Image Source: Global Auction House
Bicycle mail services were also operated in South Africa, France, Switzerland, and Italy throughout the first half of the 1900’s, especially during World War I and II, but by the 1930’s most countries had replaced bicycle mail service with automobile mail service.
Modern Bicycle Mail Services
Today, bicycle mail services exist somewhat intermittently throughout many countries. In the United States, the USPS delivers mail by bike in only three places – Sun City, Arizona, St. Petersburg, Florida, and Miami Beach, Florida. According to USPS:
Sun City, AZ, carriers delivering by bicycle conserve 7,800 gallons of gasoline annually compared to Long Life Vehicle delivery and eliminate 25,000 pounds of carbon dioxide emissions. All Sun City carriers with bike routes received new wheels in November of 2007. Sun City, AZ, Postmaster Mark Strong said, Now our red, white and blue fleet of bicycles is delivering green.
Bicycle mail carriers in the U.S. speak highly of the bicycle mail program, despite the fact that they have to occasionally deliver mail in the rain and elements.

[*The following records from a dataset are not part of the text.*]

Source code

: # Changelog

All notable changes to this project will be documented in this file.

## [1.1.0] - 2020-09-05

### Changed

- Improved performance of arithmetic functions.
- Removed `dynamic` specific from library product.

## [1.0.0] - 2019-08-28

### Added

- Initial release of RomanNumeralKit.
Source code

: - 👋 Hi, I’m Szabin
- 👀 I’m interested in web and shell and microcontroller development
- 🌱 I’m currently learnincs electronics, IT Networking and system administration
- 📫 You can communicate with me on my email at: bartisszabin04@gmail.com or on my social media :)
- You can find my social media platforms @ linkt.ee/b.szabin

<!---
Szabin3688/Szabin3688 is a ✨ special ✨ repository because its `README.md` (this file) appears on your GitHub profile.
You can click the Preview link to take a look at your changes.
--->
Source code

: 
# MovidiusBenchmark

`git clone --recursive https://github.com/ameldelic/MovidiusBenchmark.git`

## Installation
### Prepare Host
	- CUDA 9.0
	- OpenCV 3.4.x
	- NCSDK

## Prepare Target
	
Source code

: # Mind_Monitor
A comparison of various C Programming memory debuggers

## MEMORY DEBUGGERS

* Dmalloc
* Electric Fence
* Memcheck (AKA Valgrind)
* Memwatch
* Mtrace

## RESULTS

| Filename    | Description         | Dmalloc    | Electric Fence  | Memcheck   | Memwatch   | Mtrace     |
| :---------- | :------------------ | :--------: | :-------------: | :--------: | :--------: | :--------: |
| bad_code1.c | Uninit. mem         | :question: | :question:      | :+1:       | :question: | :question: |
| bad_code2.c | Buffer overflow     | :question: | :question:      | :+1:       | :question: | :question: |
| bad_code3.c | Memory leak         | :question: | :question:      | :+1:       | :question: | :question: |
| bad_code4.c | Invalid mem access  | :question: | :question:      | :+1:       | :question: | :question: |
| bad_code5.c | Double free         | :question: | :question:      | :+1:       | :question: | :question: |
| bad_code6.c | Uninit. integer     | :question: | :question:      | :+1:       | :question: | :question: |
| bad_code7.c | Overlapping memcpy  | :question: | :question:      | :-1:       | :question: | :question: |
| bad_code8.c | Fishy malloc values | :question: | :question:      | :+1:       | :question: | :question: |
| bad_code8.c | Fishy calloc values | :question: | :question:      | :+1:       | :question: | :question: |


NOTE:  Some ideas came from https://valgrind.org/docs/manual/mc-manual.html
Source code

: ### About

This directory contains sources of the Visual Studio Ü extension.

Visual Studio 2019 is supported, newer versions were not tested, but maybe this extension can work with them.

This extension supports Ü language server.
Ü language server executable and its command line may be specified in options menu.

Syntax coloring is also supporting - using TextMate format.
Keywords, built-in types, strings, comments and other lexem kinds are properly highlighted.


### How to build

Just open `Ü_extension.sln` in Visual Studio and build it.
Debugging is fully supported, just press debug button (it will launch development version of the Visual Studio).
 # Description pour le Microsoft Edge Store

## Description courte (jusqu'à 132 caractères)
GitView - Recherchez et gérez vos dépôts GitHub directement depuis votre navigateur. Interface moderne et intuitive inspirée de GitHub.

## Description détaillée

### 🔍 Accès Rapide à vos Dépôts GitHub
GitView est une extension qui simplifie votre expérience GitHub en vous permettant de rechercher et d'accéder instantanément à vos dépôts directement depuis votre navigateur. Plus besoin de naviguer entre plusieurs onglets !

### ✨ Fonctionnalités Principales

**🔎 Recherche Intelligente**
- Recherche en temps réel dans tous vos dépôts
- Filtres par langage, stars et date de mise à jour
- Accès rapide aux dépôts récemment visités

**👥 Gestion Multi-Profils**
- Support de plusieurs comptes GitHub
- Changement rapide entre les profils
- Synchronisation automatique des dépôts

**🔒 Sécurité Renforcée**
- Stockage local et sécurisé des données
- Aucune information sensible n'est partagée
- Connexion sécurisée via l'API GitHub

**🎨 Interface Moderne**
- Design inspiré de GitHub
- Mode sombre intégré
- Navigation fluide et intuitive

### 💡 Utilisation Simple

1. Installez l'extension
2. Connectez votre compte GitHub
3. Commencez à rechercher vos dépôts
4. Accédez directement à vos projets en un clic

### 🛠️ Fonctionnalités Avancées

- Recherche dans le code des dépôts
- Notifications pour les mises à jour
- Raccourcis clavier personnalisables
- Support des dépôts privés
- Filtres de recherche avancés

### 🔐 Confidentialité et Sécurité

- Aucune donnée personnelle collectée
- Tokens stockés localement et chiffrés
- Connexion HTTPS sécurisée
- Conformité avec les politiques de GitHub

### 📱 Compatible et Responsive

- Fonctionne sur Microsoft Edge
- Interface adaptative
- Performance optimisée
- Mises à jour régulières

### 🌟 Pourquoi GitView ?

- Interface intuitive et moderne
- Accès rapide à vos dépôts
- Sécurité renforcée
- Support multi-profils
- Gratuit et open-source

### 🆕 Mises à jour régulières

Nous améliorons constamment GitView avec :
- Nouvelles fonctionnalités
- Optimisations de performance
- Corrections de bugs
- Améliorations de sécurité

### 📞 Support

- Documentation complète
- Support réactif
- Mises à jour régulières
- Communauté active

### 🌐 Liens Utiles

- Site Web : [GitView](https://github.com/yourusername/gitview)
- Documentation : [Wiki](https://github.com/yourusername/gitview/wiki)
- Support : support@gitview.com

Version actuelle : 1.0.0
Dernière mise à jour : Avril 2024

“Just riding, with the wind blowing, it’s nice,” said Jackie Genes, 44, who has worked out of the Open Air Station for 14 years. – St. Petersburg Times
Bicycle mail is relatively commonplace in countries like New Zealand, the UK, Germany, Denmark, France, among others. In New Zealand, the Postie is a common sight delivering mail in their bright yellow and red shirts, and nearly 80% of NZ Posties use bicycles for their primary delivery mode.
Image Source: Examiner.com
In the United Kingdom, the Royal Mail Service has been a common site throughout many cities, delivering mail on Pashley Mailstar bikes. Unfortunately, the Royal Mail Service – in what has been called a time-saving effort – has plans to phase out nearly 25,000 postal bikes in favor of trolleys and other vehicles. However, as Treehugger points out, that means that there will be nearly 25,000 Pashley Mailstars hitting the UK marketplace.
For the most part, it appears that bicycle mail service is rather uncommon in many places. Fortunately, this means there is a great potential to increase the use of bicycles for delivering mail in many places, which saves money, reduces traffic congestion, increases postal worker health, builds a sense of community, and is generally good for the planet.